- TASK PROMPT:
Over all lines in the data below, count those holding "Update" and give only the result.

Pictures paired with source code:

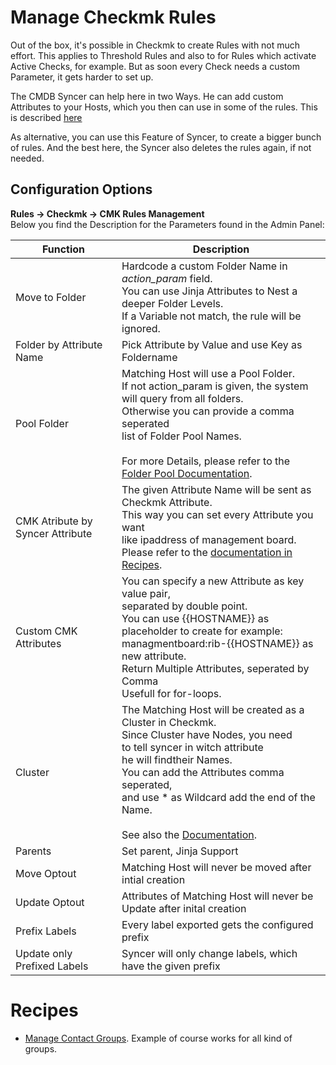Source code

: # Manage Checkmk Rules

Out of the box, it's possible in Checkmk to create Rules with not much effort. This applies to Threshold Rules and also to for Rules which activate Active Checks, for example. But as soon every Check needs a custom Parameter, it gets harder to set up.

The CMDB Syncer can help here in two Ways. He can add custom Attributes to your Hosts, which you then can use in some of the rules. This is described [here](cmk_attributes.md)

As alternative, you can use this Feature of Syncer, to create a bigger bunch of rules. And the best here, the Syncer also deletes the rules again, if not needed.

## Configuration Options
**Rules → Checkmk → CMK Rules Management**<br>
Below you find the Description for the Parameters found in the Admin Panel:


 |Function     |  Description  |
 | --- | --- |
 |  Move to Folder   |   Hardcode a custom Folder Name in _action_param_ field. <br> You can use Jinja Attributes to Nest a deeper Folder Levels.<br> If a Variable not match, the rule will be ignored.  |
 | Folder by Attribute Name | Pick Attribute by Value and use Key as Foldername |
 | Pool Folder | Matching Host will use a Pool Folder. <br>If not action_param is given, the system will query from all folders.<br>Otherwise you can provide a comma seperated <br>list of Folder Pool Names.<br><br>For more Details, please refer to the [Folder Pool Documentation](folder_pools.md).
 | CMK Atribute by Syncer Attribute | The given Attribute Name will be sent as Checkmk Attribute.<br>This way you can set every Attribute you want<br>like ipaddress of management board.<br>Please refer to the [documentation in Recipes](cmk_attributes.md). |
 | Custom CMK Attributes | You can specify a new Attribute as key value pair,<br>separated by double point. <br>You can use {{HOSTNAME}} as placeholder to create for example:<br>managmentboard:rib-{{HOSTNAME}} as new attribute. <br> Return Multiple Attributes, seperated by Comma<br> Usefull for for-loops.|
 | Cluster | The Matching Host will be created as a Cluster in Checkmk.<br>Since Cluster have Nodes, you need<br>to tell syncer in witch attribute <br>he will findtheir Names. <br>You can add the Attributes comma seperated, <br>and use * as Wildcard add the end of the Name. <br><br>See also the [Documentation](create_cluster.md).|
 | Parents | Set parent, Jinja Support |
 | Move Optout | Matching Host will never be moved after intial creation |
 | Update Optout | Attributes of Matching Host will never be <br> Update after inital creation |
 | Prefix Labels | Every label exported gets the configured prefix |
 | Update only Prefixed Labels | Syncer will only change labels, which have the given prefix |













# Recipes
- [Manage Contact Groups](recipe_contact_groups.md). Example of course works for all kind of groups.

- TASK SOLUTION:
2